Courtesy: Marushka Media

While I’ve already highlighted Ashley Monroe and the Pistol Annies as part of my 31 Days of Women feature, I figured it might be best to showcase each member of the trio individually. Angaleena Presley has remained one of my favorite interviews because of the honesty she shared in our chat nearly four years ago. I sat down with the singer in a cafe in New York City to discuss her debut solo album, American Middle Class, and throughout our lengthy chat there were tears, laughter and many life realizations.

“I got introduced to the world as Holler Annie with these two blondes beside me,” she tells me of her bandmates Miranda Lambert and Ashley Monroe. “I feel like I had to get in a band, make history and kick down a door so I could walk through it as a solo artist…I’m an older artist and I could sit there and be like, ‘Oh this should have happened.’ No. If it didn’t happen like this, you wouldn’t have had this story to write or this song that so many people connect with. I feel like everything happened the way it was supposed to happen for me.”

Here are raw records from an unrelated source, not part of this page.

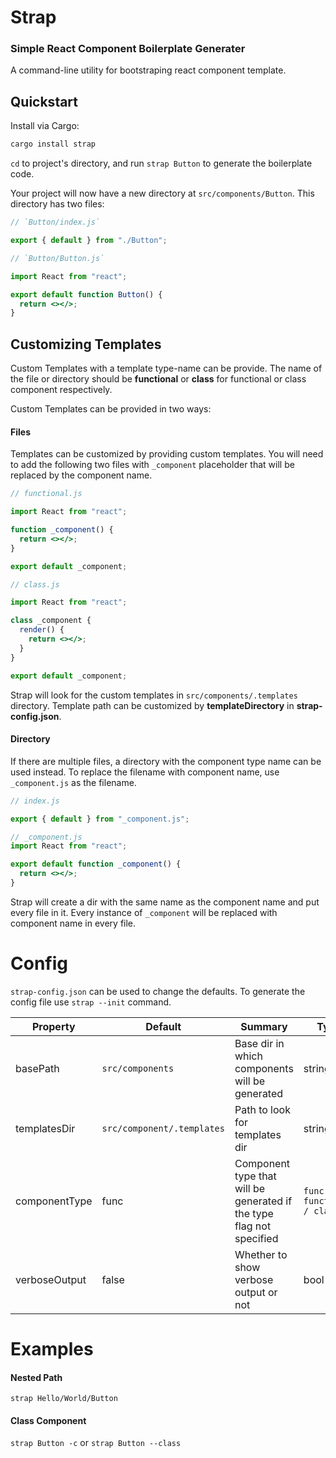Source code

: # Strap

### Simple React Component Boilerplate Generater

A command-line utility for bootstraping react component template.

## Quickstart

Install via Cargo:

```bash
cargo install strap
```

`cd` to project's directory, and run `strap Button` to generate the boilerplate code.

Your project will now have a new directory at `src/components/Button`. This directory has two files:

```jsx
// `Button/index.js`

export { default } from "./Button";
```

```jsx
// `Button/Button.js`

import React from "react";

export default function Button() {
  return <></>;
}
```

## Customizing Templates

Custom Templates with a template type-name can be provide. The name of the file or directory should be **functional** or **class** for functional or class component respectively.

Custom Templates can be provided in two ways:

#### Files

Templates can be customized by providing custom templates. You will need to add the following two files with `_component` placeholder that will be replaced by the component name.

```jsx
// functional.js

import React from "react";

function _component() {
  return <></>;
}

export default _component;
```

```jsx
// class.js

import React from "react";

class _component {
  render() {
    return <></>;
  }
}

export default _component;
```

Strap will look for the custom templates in `src/components/.templates` directory. Template path can be customized by **templateDirectory** in **strap-config.json**.

#### Directory

If there are multiple files, a directory with the component type name can be used instead. To replace the filename with component name, use `_component.js` as the filename.

```jsx
// index.js

export { default } from "_component.js";
```

```jsx
// _component.js
import React from "react";

export default function _component() {
  return <></>;
}
```

Strap will create a dir with the same name as the component name and put every file in it. Every instance of `_component` will be replaced with component name in every file.

# Config

`strap-config.json` can be used to change the defaults. To generate the config file use `strap --init` command.

| Property      | Default                    | Summary                                                              | Type                        |
| ------------- | -------------------------- | -------------------------------------------------------------------- | --------------------------- | 
| basePath      | `src/components`           | Base dir in which components will be generated                       | string                      |
| templatesDir  | `src/component/.templates` | Path to look for templates dir                                       | string                      |
| componentType | func                       | Component type that will be generated if the type flag not specified | `func / functional / class` |
| verboseOutput | false                      | Whether to show verbose output or not                                | bool                        |

# Examples

#### Nested Path

`strap Hello/World/Button`

#### Class Component

`strap Button -c` or `strap Button --class`
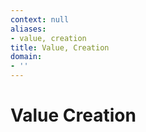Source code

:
 ```yaml
---
context: null
aliases:
- value, creation
title: Value, Creation
domain:
- ''
---
```


# Value Creation
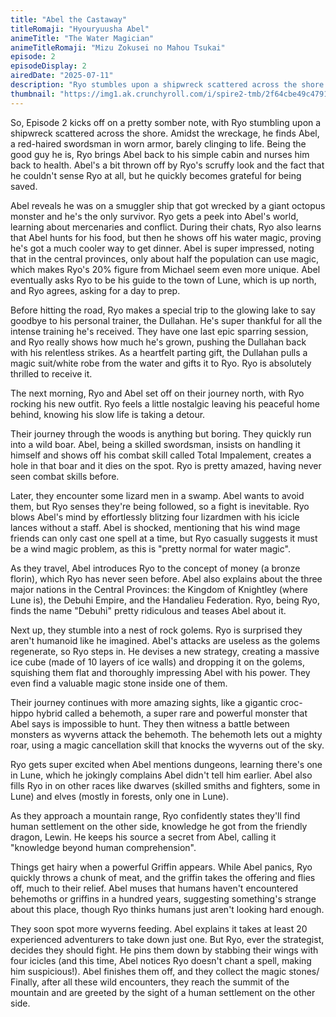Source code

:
 ```yaml
---
title: "Abel the Castaway"
titleRomaji: "Hyouryuusha Abel"
animeTitle: "The Water Magician"
animeTitleRomaji: "Mizu Zokusei no Mahou Tsukai"
episode: 2
episodeDisplay: 2
airedDate: "2025-07-11"
description: "Ryo stumbles upon a shipwreck scattered across the shore. Amidst the wreckage, he finds Abel, a red-haired swordsman in worn armor, barely clinging to life. Being the good guy he is, Ryo brings Abel back to his simple cabin and nurses him back to health. Abel's a bit thrown off by Ryo's scruffy look and the fact that he couldn't sense Ryo at all, but he quickly becomes grateful for being saved."
thumbnail: "https://img1.ak.crunchyroll.com/i/spire2-tmb/2f64cbe49c47912c838651feb9ab41b51752164138_full.jpg"
---
```


So, Episode 2 kicks off on a pretty somber note, with Ryo stumbling upon a shipwreck scattered across the shore. Amidst the wreckage, he finds Abel, a red-haired swordsman in worn armor, barely clinging to life. Being the good guy he is, Ryo brings Abel back to his simple cabin and nurses him back to health. Abel's a bit thrown off by Ryo's scruffy look and the fact that he couldn't sense Ryo at all, but he quickly becomes grateful for being saved.

Abel reveals he was on a smuggler ship that got wrecked by a giant octopus monster and he's the only survivor. Ryo gets a peek into Abel's world, learning about mercenaries and conflict. During their chats, Ryo also learns that Abel hunts for his food, but then he shows off his water magic, proving he's got a much cooler way to get dinner. Abel is super impressed, noting that in the central provinces, only about half the population can use magic, which makes Ryo's 20% figure from Michael seem even more unique. Abel eventually asks Ryo to be his guide to the town of Lune, which is up north, and Ryo agrees, asking for a day to prep.

Before hitting the road, Ryo makes a special trip to the glowing lake to say goodbye to his personal trainer, the Dullahan. He's super thankful for all the intense training he's received. They have one last epic sparring session, and Ryo really shows how much he's grown, pushing the Dullahan back with his relentless strikes. As a heartfelt parting gift, the Dullahan pulls a magic suit/white robe from the water and gifts it to Ryo. Ryo is absolutely thrilled to receive it.

The next morning, Ryo and Abel set off on their journey north, with Ryo rocking his new outfit. Ryo feels a little nostalgic leaving his peaceful home behind, knowing his slow life is taking a detour.

Their journey through the woods is anything but boring. They quickly run into a wild boar. Abel, being a skilled swordsman, insists on handling it himself and shows off his combat skill called Total Impalement, creates a hole in that boar and it dies on the spot. Ryo is pretty amazed, having never seen combat skills before.

Later, they encounter some lizard men in a swamp. Abel wants to avoid them, but Ryo senses they're being followed, so a fight is inevitable. Ryo blows Abel's mind by effortlessly blitzing four lizardmen with his icicle lances without a staff. Abel is shocked, mentioning that his wind mage friends can only cast one spell at a time, but Ryo casually suggests it must be a wind magic problem, as this is "pretty normal for water magic".

As they travel, Abel introduces Ryo to the concept of money (a bronze florin), which Ryo has never seen before. Abel also explains about the three major nations in the Central Provinces: the Kingdom of Knightley (where Lune is), the Debuhi Empire, and the Handalieu Federation. Ryo, being Ryo, finds the name "Debuhi" pretty ridiculous and teases Abel about it.

Next up, they stumble into a nest of rock golems. Ryo is surprised they aren't humanoid like he imagined. Abel's attacks are useless as the golems regenerate, so Ryo steps in. He devises a new strategy, creating a massive ice cube (made of 10 layers of ice walls) and dropping it on the golems, squishing them flat and thoroughly impressing Abel with his power. They even find a valuable magic stone inside one of them.

Their journey continues with more amazing sights, like a gigantic croc-hippo hybrid called a behemoth, a super rare and powerful monster that Abel says is impossible to hunt. They then witness a battle between monsters as wyverns attack the behemoth. The behemoth lets out a mighty roar, using a magic cancellation skill that knocks the wyverns out of the sky.

Ryo gets super excited when Abel mentions dungeons, learning there's one in Lune, which he jokingly complains Abel didn't tell him earlier. Abel also fills Ryo in on other races like dwarves (skilled smiths and fighters, some in Lune) and elves (mostly in forests, only one in Lune).

As they approach a mountain range, Ryo confidently states they'll find human settlement on the other side, knowledge he got from the friendly dragon, Lewin. He keeps his source a secret from Abel, calling it "knowledge beyond human comprehension".

Things get hairy when a powerful Griffin appears. While Abel panics, Ryo quickly throws a chunk of meat, and the griffin takes the offering and flies off, much to their relief. Abel muses that humans haven't encountered behemoths or griffins in a hundred years, suggesting something's strange about this place, though Ryo thinks humans just aren't looking hard enough.

They soon spot more wyverns feeding. Abel explains it takes at least 20 experienced adventurers to take down just one. But Ryo, ever the strategist, decides they should fight. He pins them down by stabbing their wings with four icicles (and this time, Abel notices Ryo doesn't chant a spell, making him suspicious!). Abel finishes them off, and they collect the magic stones/ Finally, after all these wild encounters, they reach the summit of the mountain and are greeted by the sight of a human settlement on the other side.
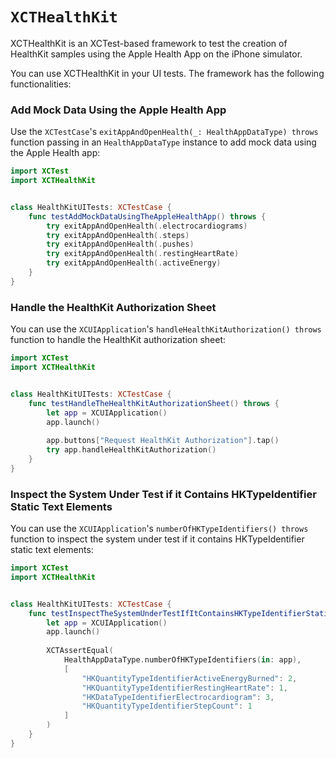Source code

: # ``XCTHealthKit``

<!--
                  
This source file is part of the XCTHealthKit open source project

SPDX-FileCopyrightText: 2022 Stanford University and the project authors (see CONTRIBUTORS.md)

SPDX-License-Identifier: MIT
             
-->

XCTHealthKit is an XCTest-based framework to test the creation of HealthKit samples using the Apple Health App on the iPhone simulator.

You can use XCTHealthKit in your UI tests.
The framework has the following functionalities:

### Add Mock Data Using the Apple Health App

Use the `XCTestCase`'s `exitAppAndOpenHealth(_: HealthAppDataType) throws` function passing in an `HealthAppDataType` instance to add mock data using the Apple Health app:
```swift
import XCTest
import XCTHealthKit


class HealthKitUITests: XCTestCase {
    func testAddMockDataUsingTheAppleHealthApp() throws {
        try exitAppAndOpenHealth(.electrocardiograms)
        try exitAppAndOpenHealth(.steps)
        try exitAppAndOpenHealth(.pushes)
        try exitAppAndOpenHealth(.restingHeartRate)
        try exitAppAndOpenHealth(.activeEnergy)
    }
}
```

### Handle the HealthKit Authorization Sheet

You can use the `XCUIApplication`'s `handleHealthKitAuthorization() throws` function to handle the HealthKit authorization sheet:
```swift
import XCTest
import XCTHealthKit


class HealthKitUITests: XCTestCase {
    func testHandleTheHealthKitAuthorizationSheet() throws {
        let app = XCUIApplication()
        app.launch()
        
        app.buttons["Request HealthKit Authorization"].tap()
        try app.handleHealthKitAuthorization()
    }
}
```

### Inspect the System Under Test if it Contains HKTypeIdentifier Static Text Elements

You can use the `XCUIApplication`'s `numberOfHKTypeIdentifiers() throws` function to inspect the system under test if it contains HKTypeIdentifier static text elements:
```swift
import XCTest
import XCTHealthKit


class HealthKitUITests: XCTestCase {
    func testInspectTheSystemUnderTestIfItContainsHKTypeIdentifierStaticTextElements() throws {
        let app = XCUIApplication()
        app.launch()
        
        XCTAssertEqual(
            HealthAppDataType.numberOfHKTypeIdentifiers(in: app),
            [
                "HKQuantityTypeIdentifierActiveEnergyBurned": 2,
                "HKQuantityTypeIdentifierRestingHeartRate": 1,
                "HKDataTypeIdentifierElectrocardiogram": 3,
                "HKQuantityTypeIdentifierStepCount": 1
            ]
        )
    }
}
```
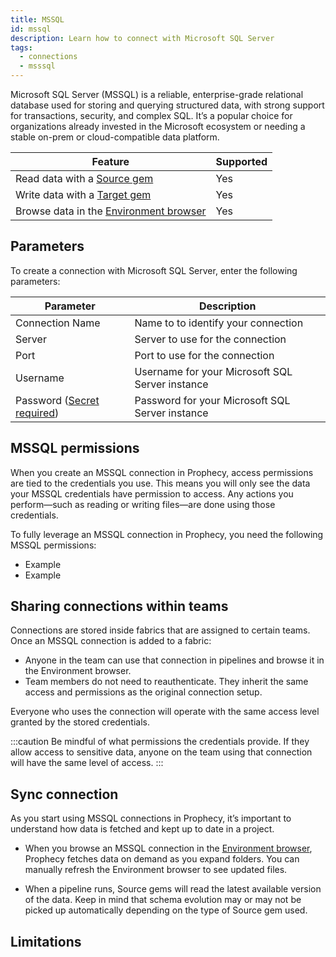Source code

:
 ```yaml
---
title: MSSQL
id: mssql
description: Learn how to connect with Microsoft SQL Server
tags:
  - connections
  - msssql
---
```


Microsoft SQL Server (MSSQL) is a reliable, enterprise-grade relational database used for storing and querying structured data, with strong support for transactions, security, and complex SQL. It’s a popular choice for organizations already invested in the Microsoft ecosystem or needing a stable on-prem or cloud-compatible data platform.

| Feature                                                       | Supported |
| ------------------------------------------------------------- | --------- |
| Read data with a [Source gem](/analysts/source-target)        | Yes       |
| Write data with a [Target gem](/analysts/source-target)       | Yes       |
| Browse data in the [Environment browser](/analysts/pipelines) | Yes       |

## Parameters

To create a connection with Microsoft SQL Server, enter the following parameters:

| Parameter                                                            | Description                                     |
| -------------------------------------------------------------------- | ----------------------------------------------- |
| Connection Name                                                      | Name to to identify your connection             |
| Server                                                               | Server to use for the connection                |
| Port                                                                 | Port to use for the connection                  |
| Username                                                             | Username for your Microsoft SQL Server instance |
| Password ([Secret required](docs/administration/secrets/secrets.md)) | Password for your Microsoft SQL Server instance |

## MSSQL permissions

When you create an MSSQL connection in Prophecy, access permissions are tied to the credentials you use. This means you will only see the data your MSSQL credentials have permission to access. Any actions you perform—such as reading or writing files—are done using those credentials.

To fully leverage an MSSQL connection in Prophecy, you need the following MSSQL permissions:

- Example
- Example

## Sharing connections within teams

Connections are stored inside fabrics that are assigned to certain teams. Once an MSSQL connection is added to a fabric:

- Anyone in the team can use that connection in pipelines and browse it in the Environment browser.
- Team members do not need to reauthenticate. They inherit the same access and permissions as the original connection setup.

Everyone who uses the connection will operate with the same access level granted by the stored credentials.

:::caution
Be mindful of what permissions the credentials provide. If they allow access to sensitive data, anyone on the team using that connection will have the same level of access.
:::

## Sync connection

As you start using MSSQL connections in Prophecy, it’s important to understand how data is fetched and kept up to date in a project.

- When you browse an MSSQL connection in the [Environment browser](/analysts/pipelines), Prophecy fetches data on demand as you expand folders. You can manually refresh the Environment browser to see updated files.

- When a pipeline runs, Source gems will read the latest available version of the data. Keep in mind that schema evolution may or may not be picked up automatically depending on the type of Source gem used.

## Limitations
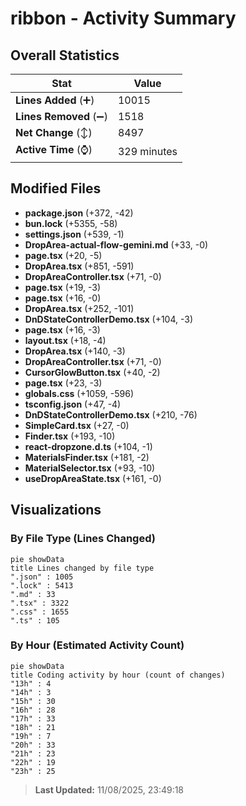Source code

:# ribbon - Activity Summary 

## Overall Statistics

| Stat                   | Value                                                             |
| ---------------------- | ----------------------------------------------------------------- |
| **Lines Added** (➕)   | 10015                                          |
| **Lines Removed** (➖) | 1518                                        |
| **Net Change** (↕)    | 8497                |
| **Active Time** (⌚)   | 329 minutes |


## Modified Files
- **package.json** (+372, -42)
- **bun.lock** (+5355, -58)
- **settings.json** (+539, -1)
- **DropArea-actual-flow-gemini.md** (+33, -0)
- **page.tsx** (+20, -5)
- **DropArea.tsx** (+851, -591)
- **DropAreaController.tsx** (+71, -0)
- **page.tsx** (+19, -3)
- **page.tsx** (+16, -0)
- **DropArea.tsx** (+252, -101)
- **DnDStateControllerDemo.tsx** (+104, -3)
- **page.tsx** (+16, -3)
- **layout.tsx** (+18, -4)
- **DropArea.tsx** (+140, -3)
- **DropAreaController.tsx** (+71, -0)
- **CursorGlowButton.tsx** (+40, -2)
- **page.tsx** (+23, -3)
- **globals.css** (+1059, -596)
- **tsconfig.json** (+47, -4)
- **DnDStateControllerDemo.tsx** (+210, -76)
- **SimpleCard.tsx** (+27, -0)
- **Finder.tsx** (+193, -10)
- **react-dropzone.d.ts** (+104, -1)
- **MaterialsFinder.tsx** (+181, -2)
- **MaterialSelector.tsx** (+93, -10)
- **useDropAreaState.tsx** (+161, -0)

## Visualizations

### By File Type (Lines Changed)

```mermaid
pie showData
title Lines changed by file type
".json" : 1005
".lock" : 5413
".md" : 33
".tsx" : 3322
".css" : 1655
".ts" : 105
```

### By Hour (Estimated Activity Count)

```mermaid
pie showData
title Coding activity by hour (count of changes)
"13h" : 4
"14h" : 3
"15h" : 30
"16h" : 28
"17h" : 33
"18h" : 21
"19h" : 7
"20h" : 33
"21h" : 23
"22h" : 19
"23h" : 25
```


> **Last Updated:** 11/08/2025, 23:49:18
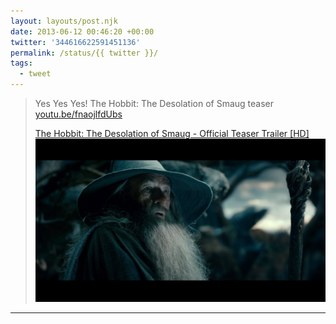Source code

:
 ```yaml
---
layout: layouts/post.njk
date: 2013-06-12 00:46:20 +00:00
twitter: '344616622591451136'
permalink: /status/{{ twitter }}/
tags: 
  - tweet
---
```


> Yes Yes Yes! The Hobbit: The Desolation of Smaug teaser [youtu.be/fnaojlfdUbs](http://youtu.be/fnaojlfdUbs)
> 
> [<span>The Hobbit: The Desolation of Smaug - Official Teaser Trailer [HD]</span> ![Gandals looks weary and worried](/img/_youtube/344616622591451136.jpg)](http://youtu.be/fnaojlfdUbs)

---

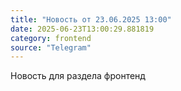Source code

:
 ```yaml
---
title: "Новость от 23.06.2025 13:00"
date: 2025-06-23T13:00:29.881819
category: frontend
source: "Telegram"
---
```


Новость для раздела фронтенд

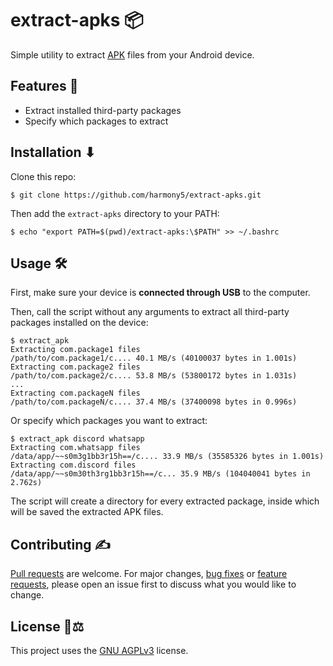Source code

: # extract-apks 📦

Simple utility to extract [APK](https://developer.android.com/guide/components/fundamentals) files from your Android device.

## Features 🧰

- Extract installed third-party packages
- Specify which packages to extract

## Installation ⬇

Clone this repo:

```console
$ git clone https://github.com/harmony5/extract-apks.git
```

Then add the `extract-apks` directory to your PATH:

```console
$ echo "export PATH=$(pwd)/extract-apks:\$PATH" >> ~/.bashrc
```

## Usage 🛠

First, make sure your device is **connected through USB** to the computer.

Then, call the script without any arguments to extract all third-party packages installed on the device:

```console
$ extract_apk
Extracting com.package1 files
/path/to/com.package1/c.... 40.1 MB/s (40100037 bytes in 1.001s)
Extracting com.package2 files
/path/to/com.package2/c.... 53.8 MB/s (53800172 bytes in 1.031s)
...
Extracting com.packageN files
/path/to/com.packageN/c.... 37.4 MB/s (37400098 bytes in 0.996s)
```

Or specify which packages you want to extract:

```console
$ extract_apk discord whatsapp
Extracting com.whatsapp files
/data/app/~~s0m3g1bb3r15h==/c.... 33.9 MB/s (35585326 bytes in 1.001s)
Extracting com.discord files
/data/app/~~s0m30th3rg1bb3r15h==/c... 35.9 MB/s (104040041 bytes in 2.762s)
```

The script will create a directory for every extracted package, inside which will be saved the extracted APK files.

## Contributing ✍

[Pull requests](https://github.com/harmony5/extract-apks/pulls/new) are welcome. For major changes, [bug fixes](https://github.com/harmony5/extract-apks/issues/new) or [feature requests](https://github.com/harmony5/extract-apks/issues/new), please open an issue first to discuss what you would like to change.

## License 📜⚖

This project uses the [GNU AGPLv3](https://choosealicense.com/licenses/agpl-3.0/) license.
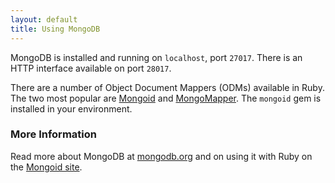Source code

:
 ```yaml
---
layout: default
title: Using MongoDB
---
```


MongoDB is installed and running on `localhost`, port `27017`. There is an HTTP interface available on port `28017`.

There are a number of Object Document Mappers (ODMs) available in Ruby. The two most popular are [Mongoid][mongoid] and [MongoMapper][mongomapper]. The `mongoid` gem is installed in your environment.

### More Information

Read more about MongoDB at [mongodb.org][mongodb] and on using it with Ruby on the [Mongoid site][mongoid].

[mongodb]: http://www.mongodb.org
[mongoid]: http://mongoid.org
[mongomapper]: http://mongomapper.com
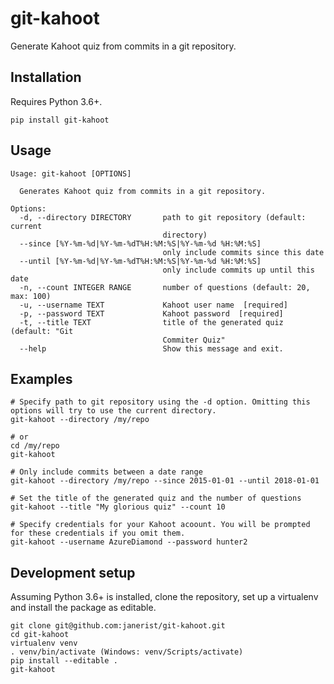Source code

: # git-kahoot
Generate Kahoot quiz from commits in a git repository.

## Installation

Requires Python 3.6+.
```
pip install git-kahoot
```

## Usage
```
Usage: git-kahoot [OPTIONS]

  Generates Kahoot quiz from commits in a git repository.

Options:
  -d, --directory DIRECTORY       path to git repository (default: current
                                  directory)
  --since [%Y-%m-%d|%Y-%m-%dT%H:%M:%S|%Y-%m-%d %H:%M:%S]
                                  only include commits since this date
  --until [%Y-%m-%d|%Y-%m-%dT%H:%M:%S|%Y-%m-%d %H:%M:%S]
                                  only include commits up until this date
  -n, --count INTEGER RANGE       number of questions (default: 20, max: 100)
  -u, --username TEXT             Kahoot user name  [required]
  -p, --password TEXT             Kahoot password  [required]
  -t, --title TEXT                title of the generated quiz (default: "Git
                                  Commiter Quiz"
  --help                          Show this message and exit.
```

## Examples

```
# Specify path to git repository using the -d option. Omitting this options will try to use the current directory.
git-kahoot --directory /my/repo

# or
cd /my/repo
git-kahoot 
```

```
# Only include commits between a date range
git-kahoot --directory /my/repo --since 2015-01-01 --until 2018-01-01
```

```
# Set the title of the generated quiz and the number of questions
git-kahoot --title "My glorious quiz" --count 10
```

```
# Specify credentials for your Kahoot acoount. You will be prompted for these credentials if you omit them.
git-kahoot --username AzureDiamond --password hunter2
```

## Development setup

Assuming Python 3.6+ is installed, clone the repository, set up a virtualenv and install the package as editable. 

```
git clone git@github.com:janerist/git-kahoot.git
cd git-kahoot
virtualenv venv
. venv/bin/activate (Windows: venv/Scripts/activate)
pip install --editable .
git-kahoot
```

Many people resonated with her critically acclaimed debut, where on each of the 12 tracks she gives an honest portrayal of her life covering the moments that others may want to forget. On “Drunk,” she details the hurdles she faced during the “most horrific, tumultuous, part of my marriage” and likens writing the song to therapy.

 

 

Meanwhile, previous single “Ain’t No Man” best describes Presley’s perseverance and perhaps her feminist leanings.

“I just think women are amazing creatures and I’m so glad that I am a woman. I just want to empower women,” she says. “We still have to fight for equality. I think we’re a group of people who have been discriminated against, probably more than any other group on the planet. I just feel like we need to stick together. We need to love our men, but we need to make sure that they don’t take advantage.”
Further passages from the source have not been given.